AUTONOMIA. Il ministro Calderoli cala un asso sul tavolo dell’autonomia differenziata con il Clep (Comitato per i livelli essenziali delle prestazioni) in cui spiccano non pochi nomi prestigiosi e di indiscussa […]
Il ministro Calderoli cala un asso sul tavolo dell’autonomia differenziata con il Clep (Comitato per i livelli essenziali delle prestazioni) in cui spiccano non pochi nomi prestigiosi e di indiscussa competenza. È una iniziativa importante nella strategia del ministro, che definisce il Clep la sua mini-costituente. È grande l’entusiasmo nel loggione veneto.
Il ministro ha giocato una carta che rende ancora più difficile a Giorgia Meloni prendere le distanze, laddove ne avesse l’intenzione o la forza. È ormai evidente che l’autonomia è la sola partita davvero aperta per le riforme. Al tempo stesso, il Clep ribadisce l’emarginazione del parlamento, che sui livelli essenziali non tocca letteralmente palla.
Naturalmente una valutazione del Clep non può limitarsi al prestigio dei nomi. Il dubbio viene sulla funzione, essenzialmente perché sui Lep cadono scelte che più politiche non potrebbero essere. Già individuare le materie Lep e non-Lep è un primo discrimine che ha ben poco di tecnico, soprattutto considerando che nelle (molte) materie non-Lep la frammentazione autonomistica potrebbe partire immediatamente. Per non dire poi che nelle materie Lep bisognerà stabilire quali ambiti vedranno l’applicazione di livelli essenziali. Ad esempio, se i Lep della scuola debbano estendersi a coprire, e in che misura, laboratori, palestre, refezione e tempo pieno è forse questione tecnica? Ovviamente no. E lo è forse l’interazione tra i Lep e la sanità territoriale o la infrastrutturazione ospedaliera? No.
A ben vedere, la questione di principio in campo con l’autonomia differenziata e i Lep è quanta eguaglianza una parte del paese ritiene necessaria per l’unità, e per contro quanta diseguaglianza un’altra parte del paese ritiene un male necessario per consentire maggiore competitività in ambito europeo e globale. Non c’è proprio nulla di tecnico, è scontro politico tra interessi divergenti e persino contrapposti sulla destinazione delle risorse e sulla formulazione e implementazione di politiche pubbliche. Se vince la strategia Calderoli la Repubblica una e indivisibile che abbiamo conosciuto sarà – con o senza la copertura tecnica del Clep – un ricordo del passato. I diritti avranno letture in chiave di territorio. Le politiche pubbliche nazionali volte all’eguaglianza, alla riduzione dei divari, alla coesione sociale e territoriale saranno impedite o ridotte.

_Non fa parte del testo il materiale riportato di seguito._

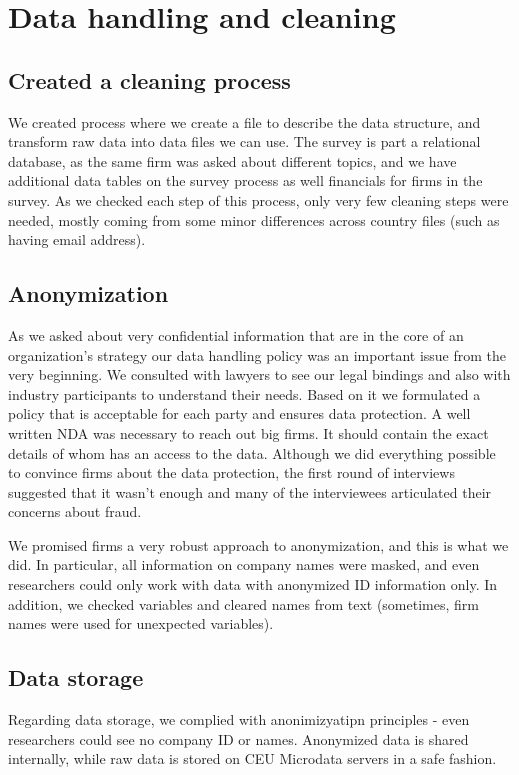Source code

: \documentclass[final, dvipsnames, authoryear,12pt]{elsarticle}
\begin{document}
\section{Data handling and cleaning}

\subsection{Created a cleaning process}

We created process where we create a file to describe the data structure, and transform raw data into data files we can use. The survey is part a relational database, as the same firm was asked about different topics, and we have additional data tables on the survey process as well financials for firms in the survey. As we checked each step of this process, only very few cleaning steps were needed, mostly coming from some minor differences across country files (such as having email address). 

\subsection{Anonymization} 
As we asked about very confidential information that are in the core of an organization’s strategy our data handling policy was an important issue from the very beginning. We consulted with lawyers to see our legal bindings and also with industry participants to understand their needs. Based on it we formulated a policy that is acceptable for each party and ensures data protection. A well written NDA was necessary to reach out big firms. It should contain the exact details of whom has an access to the data. Although we did everything possible to convince firms about the data protection, the first round of interviews suggested that it wasn’t enough and many of the interviewees articulated their concerns about fraud.

We promised firms a very robust approach to anonymization, and this is what we did. In particular, all information on company names were masked, and even researchers could only work with data with anonymized ID information only. In addition, we checked variables and cleared names from text (sometimes, firm names were used for unexpected variables).

\subsection{Data storage}
Regarding data storage, we complied with anonimizyatipn principles - even researchers could see no company ID or names. Anonymized data is shared internally, while raw data is stored on CEU Microdata servers in a safe fashion. 
\end{document}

Cosa possiamo aspettarci dal Clep? A voler essere onesti, un non liquet, con richiesta che siano altri a decidere, in primis il parlamento. Calderoli è stato abile. Laddove dovrebbero le opposizioni far emergere contraddizioni nello schieramento di maggioranza, il ministro punta a un effetto esattamente opposto. Il senso dell’iniziativa è ovvio. E può meravigliare che a destra non sia accolto da unanimi applausi. Maurizio Belpietro (La Verità, 28 marzo) attacca vedendo tra i membri Clep «rodati esperti dello status quo», e chiedendo come sia possibile fare la rivoluzione «con gente che per decenni ha rappresentato la conservazione». Parole ingenerose. Il tecnico in carriera non si valuta per il merito di quel che dice, ma per come decide cosa dire. E la tecnica di fondo che adotta è quella del «ni», in rapporto all’oggetto dell’expertise che il politico gli richiede.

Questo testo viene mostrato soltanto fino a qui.